#### Data extracts
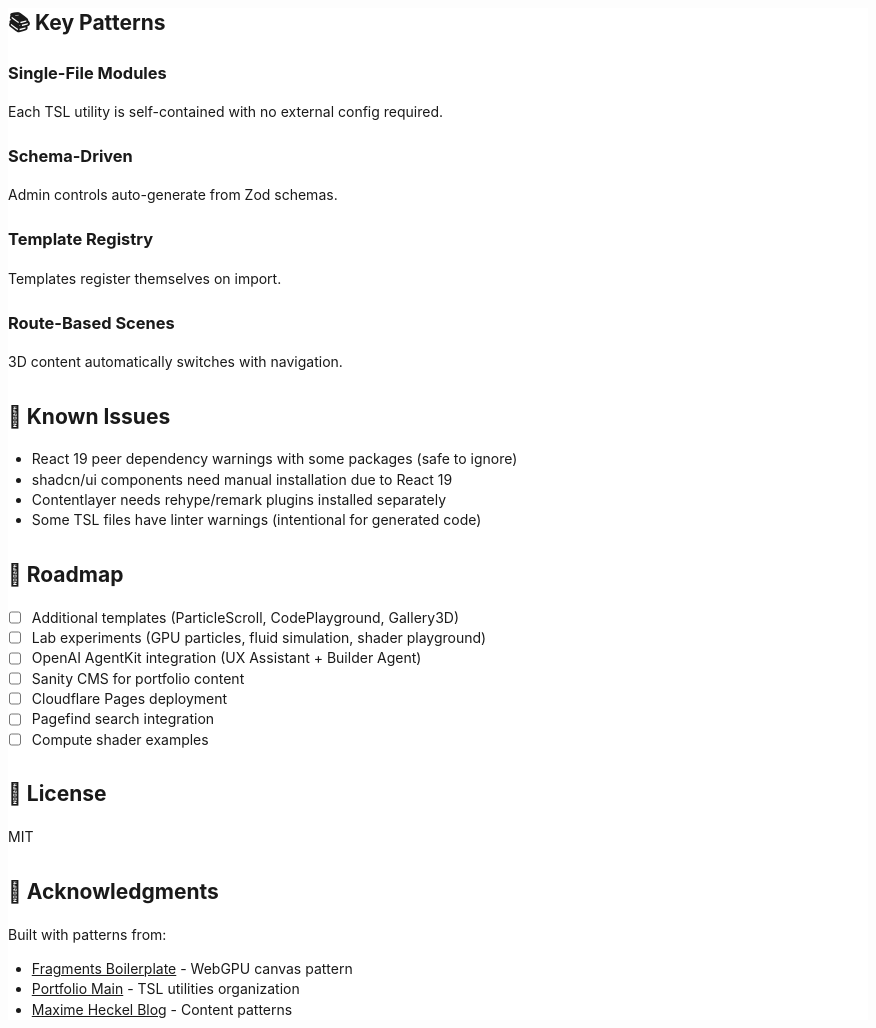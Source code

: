 ## 📚 Key Patterns

### Single-File Modules
Each TSL utility is self-contained with no external config required.

### Schema-Driven
Admin controls auto-generate from Zod schemas.

### Template Registry
Templates register themselves on import.

### Route-Based Scenes
3D content automatically switches with navigation.

## 🐛 Known Issues

- React 19 peer dependency warnings with some packages (safe to ignore)
- shadcn/ui components need manual installation due to React 19
- Contentlayer needs rehype/remark plugins installed separately
- Some TSL files have linter warnings (intentional for generated code)

## 🔮 Roadmap

- [ ] Additional templates (ParticleScroll, CodePlayground, Gallery3D)
- [ ] Lab experiments (GPU particles, fluid simulation, shader playground)
- [ ] OpenAI AgentKit integration (UX Assistant + Builder Agent)
- [ ] Sanity CMS for portfolio content
- [ ] Cloudflare Pages deployment
- [ ] Pagefind search integration
- [ ] Compute shader examples

## 📄 License

MIT

## 🙏 Acknowledgments

Built with patterns from:
- [Fragments Boilerplate](https://github.com/supahkenneth/fragments-boilerplate) - WebGPU canvas pattern
- [Portfolio Main](https://github.com/ethanova/portfolio-main) - TSL utilities organization
- [Maxime Heckel Blog](https://github.com/MaximeHeckel/blog.maximeheckel.com) - Content patterns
########
* Exercise goal *
Looking through the records, copy out every line in which the word "from" is found.

* Your solution *
Admin controls auto-generate from Zod schemas.
Built with patterns from:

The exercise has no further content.